Oct 16, 2012 (9:44 am)
I am not too bright. When I have heard about people going to wider tires I always assumed the difference was considerable. Then I thought about it. The width difference between a 215/17 tire and a 225/17 tire is 10 mm! That is one centimeter. That is approximately 1/3 of an inch.
In retrospect I now realize that adding 10 mm to the base of 215mm isn't even increasing the width by 5%. I did not appreciate the very small steps that tire width increments provide.
Yet, presumably, the gain in grip is considerable. Surprising.
#127 of 143 Re: Realization about tire sizes. [pod]
Oct 16, 2012 (10:09 am)
If you consider that only a tiny portion of the tire itself is actually in contact with the road at any given point in time, an increase of 10 mm is a bigger increase in contact patch percentage wise.

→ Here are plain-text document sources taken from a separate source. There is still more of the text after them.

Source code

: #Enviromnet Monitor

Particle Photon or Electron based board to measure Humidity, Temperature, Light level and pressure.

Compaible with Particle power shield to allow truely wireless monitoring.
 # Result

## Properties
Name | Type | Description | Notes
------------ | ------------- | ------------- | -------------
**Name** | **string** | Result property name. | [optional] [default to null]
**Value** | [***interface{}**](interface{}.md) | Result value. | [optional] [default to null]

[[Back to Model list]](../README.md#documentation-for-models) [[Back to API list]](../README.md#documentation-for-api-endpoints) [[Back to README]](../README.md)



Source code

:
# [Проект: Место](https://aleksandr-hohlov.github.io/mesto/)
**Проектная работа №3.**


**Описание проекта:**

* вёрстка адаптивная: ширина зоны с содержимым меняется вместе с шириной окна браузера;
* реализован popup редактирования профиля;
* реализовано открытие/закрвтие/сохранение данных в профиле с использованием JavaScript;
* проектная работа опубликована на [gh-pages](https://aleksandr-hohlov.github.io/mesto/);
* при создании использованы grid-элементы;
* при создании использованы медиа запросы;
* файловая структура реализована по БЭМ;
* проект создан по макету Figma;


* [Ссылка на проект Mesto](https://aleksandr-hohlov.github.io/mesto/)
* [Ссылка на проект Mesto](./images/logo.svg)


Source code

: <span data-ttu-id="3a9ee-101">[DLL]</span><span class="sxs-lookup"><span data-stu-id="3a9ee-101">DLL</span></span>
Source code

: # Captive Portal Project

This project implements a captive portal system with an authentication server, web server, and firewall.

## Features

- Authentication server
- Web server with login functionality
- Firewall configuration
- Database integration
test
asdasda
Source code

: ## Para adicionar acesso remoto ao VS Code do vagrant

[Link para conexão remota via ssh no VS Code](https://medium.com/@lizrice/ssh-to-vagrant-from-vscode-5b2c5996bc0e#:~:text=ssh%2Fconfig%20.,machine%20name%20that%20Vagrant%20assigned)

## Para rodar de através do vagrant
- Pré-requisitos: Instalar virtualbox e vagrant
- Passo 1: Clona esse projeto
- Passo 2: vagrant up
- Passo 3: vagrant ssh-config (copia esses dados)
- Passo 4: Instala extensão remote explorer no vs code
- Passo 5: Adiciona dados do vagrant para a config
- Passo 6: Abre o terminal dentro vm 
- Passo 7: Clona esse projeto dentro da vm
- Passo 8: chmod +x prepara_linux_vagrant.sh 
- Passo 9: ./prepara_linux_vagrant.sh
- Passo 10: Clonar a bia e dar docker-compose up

#128 of 143 Re: Realization about tire sizes. [akirby]
Oct 17, 2012 (6:13 am)
Whatever the area of the contact patch, increasing it's width by 5% would result in a 5% areal change (Area=L xW). In any case, I find it remarkable that the increase in width is so small from one size to the next. I guess my notion stems from my long history of cars with 16" wheels and narrow tires where 225s wouldn't fit in the wheel well or they would chide against the sheet metal on extreme turns. I always pictured them as being very much wider than my "little, thin" tires. I guess not so.-----
#129 of 143 Re: Realization about tire sizes. [pod]
Oct 17, 2012 (2:27 pm)
I was thinking there would be a larger percentage increase in the contact patch since it's way smaller than the circumference of the tire but you're correct - a 5% change in one dimension is a 5% difference in area regardless of the overall area. Although in terms of cornering ability I bet a 10 mm increase in width is more effictive than a 10 mm increase in length of the contact patch. Won't matter for acceleration though.

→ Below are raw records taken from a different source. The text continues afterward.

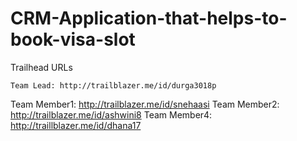 # CRM-Application-that-helps-to-book-visa-slot

Trailhead URLs

    Team Lead: http://trailblazer.me/id/durga3018p
 Team Member1: http://trailblazer.me/id/snehaasi
 Team Member2: http://trailblazer.me/id/ashwini8
 Team Member4: http://traillblazer.me/id/dhana17
 
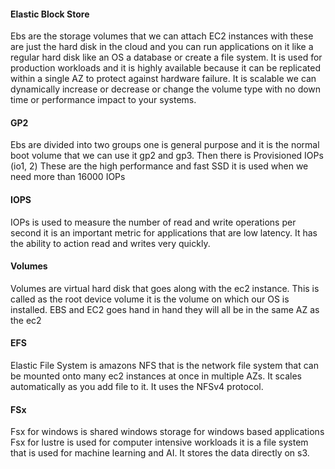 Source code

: #### Elastic Block Store
Ebs are the storage volumes that we can attach EC2 instances with these are just the hard disk in the cloud and you can run applications on it like a regular hard disk like an OS a database or create a file system.
It is used for production workloads and it is highly available because it can be replicated within a single AZ to protect against hardware failure.
It is scalable we can dynamically increase or decrease or change the volume type with no down time or performance impact to your systems.

#### GP2
Ebs are divided into two groups one is general purpose and it is the normal boot volume that we can use it gp2 and gp3.
Then there is Provisioned IOPs (io1, 2)
These are the high performance and fast SSD it is used when we need more than 16000 IOPs 

#### IOPS
IOPs is used to measure the number of read and write operations per second it is an important metric for applications that are low latency. It has the ability to action read and writes very quickly.

#### Volumes
Volumes are virtual hard disk that goes along with the ec2 instance. This is called as the root device volume it is the volume on which our OS is installed.
EBS and EC2 goes hand in hand they will all be in the same AZ as the ec2 

#### EFS
Elastic File System is amazons NFS that is the network file system that can be mounted onto many ec2 instances at once in multiple AZs. It scales automatically as you add file to it. It uses the NFSv4 protocol.

#### FSx
Fsx for windows is shared windows storage for windows based applications 
Fsx for lustre is used for computer intensive workloads it is a file system that is used for machine learning and AI. It stores the data directly on s3. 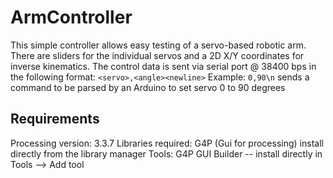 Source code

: # ArmController
This simple controller allows easy testing of a servo-based robotic arm.
There are sliders for the individual servos and a 2D X/Y coordinates for inverse kinematics.
The control data is sent via serial port @ 38400 bps in the following format:
`<servo>,<angle><newline>`
Example: `0,90\n` sends a command to be parsed by an Arduino to set servo 0 to 90 degrees 
## Requirements
Processing version: 3.3.7
Libraries required: G4P (Gui for processing) install directly from the library manager
Tools: G4P GUI Builder -- install directly in Tools --> Add tool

#130 of 143 heater w/ or w/o AC
Nov 09, 2012 (6:15 pm)
I feel like I should know this but I don't. At what times does the AC come on and mix dry cool air with the heater air. Does it come on every time you turn on the heat? Or does it come on only when you are in the windshield defrost mode and have selected the windshield defrost button. I have a 2010 Milan/Fusion I4.
I assume that when you select heat you get warmed air from the fan without AC activation but I wonder if my assumption is correct.

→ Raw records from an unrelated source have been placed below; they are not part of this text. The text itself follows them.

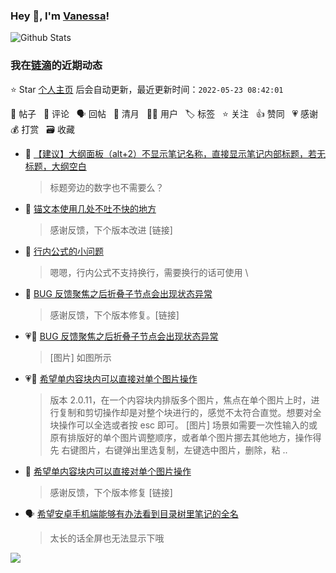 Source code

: ### Hey 👋, I'm [Vanessa](http://vanessa.b3log.org/)!

![Github Stats](https://github-readme-stats.vercel.app/api?username=Vanessa219&show_icons=true)

<!--events start -->

### 我在[链滴](https://ld246.com)的近期动态

⭐️ Star [个人主页](https://github.com/Vanessa219/Vanessa219) 后会自动更新，最近更新时间：`2022-05-23 08:42:01`

📝 帖子 &nbsp; 💬 评论 &nbsp; 🗣 回帖 &nbsp; 🌙 清月 &nbsp; 👨‍💻 用户 &nbsp; 🏷️ 标签 &nbsp; ⭐️ 关注 &nbsp; 👍 赞同 &nbsp; 💗 感谢 &nbsp; 💰 打赏 &nbsp; 🗃 收藏

* 💬 [【建议】大纲面板（alt+2）不显示笔记名称，直接显示笔记内部标题，若无标题，大纲空白](https://ld246.com/article/1653134603060/comment/1653202073762#comments)

  > 标题旁边的数字也不需要么？
* 💬 [锚文本使用几处不吐不快的地方](https://ld246.com/article/1653184732199/comment/1653189775845#comments)

  > 感谢反馈，下个版本改进 [链接]
* 💬 [行内公式的小问题](https://ld246.com/article/1653124421384/comment/1653185883039#comments)

  > 嗯嗯，行内公式不支持换行，需要换行的话可使用 \\
* 💬 [BUG 反馈聚焦之后折叠子节点会出现状态异常](https://ld246.com/article/1653123034794/comment/1653152143091#comments)

  > 感谢反馈，下个版本修复。[链接]
* 💗📝 [BUG 反馈聚焦之后折叠子节点会出现状态异常](https://ld246.com/article/1653123034794)

  > [图片] 如图所示
* 💗📝 [希望单内容块内可以直接对单个图片操作](https://ld246.com/article/1653060108549)

  > 版本 2.0.11，在一个内容块内排版多个图片，焦点在单个图片上时，进行复制和剪切操作却是对整个块进行的，感觉不太符合直觉。想要对全块操作可以全选或者按 esc 即可。 [图片] 场景如需要一次性输入的或原有排版好的单个图片调整顺序，或者单个图片挪去其他地方，操作得先 右键图片，右键弹出里选复制，左键选中图片，删除，粘 ..
* 💬 [希望单内容块内可以直接对单个图片操作](https://ld246.com/article/1653060108549/comment/1653148839894#comments)

  > 感谢反馈，下个版本修复 [链接]
* 🗣 [希望安卓手机端能够有办法看到目录树里笔记的全名](https://ld246.com/article/1652968042136/comment/1653145170416#comments)

  > 太长的话全屏也无法显示下哦


<!--events end -->

<a title="Hits" target="_blank" href="https://github.com/Vanessa219/Vanessa219"><img src="https://hits.b3log.org/Vanessa219/Vanessa219.svg"></a>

#131 of 143 Re: heater w/ or w/o AC [pod]
Nov 10, 2012 (5:57 am)
You are right. It comes on in the defrost mode, not in the heat mode.
#132 of 143 Re: heater w/ or w/o AC [pod]
Nov 10, 2012 (6:48 am)
If you have auto climate control the A/C will come on most of the time until temp goes below 40 or so. It helps dehumidify the air whether it's warm or cool.
#133 of 143 Re: heater w/ or w/o AC [akirby]
Nov 12, 2012 (4:10 pm)
I should have specified that my car does NOT have automatic climate control and I understand that this feature assumes control of the AC and heater when active. Thanks.
#134 of 143 Re: heater w/ or w/o AC [pod]
Nov 12, 2012 (5:49 pm)
That's what I assumed but wanted to let others know in case they did have EATC.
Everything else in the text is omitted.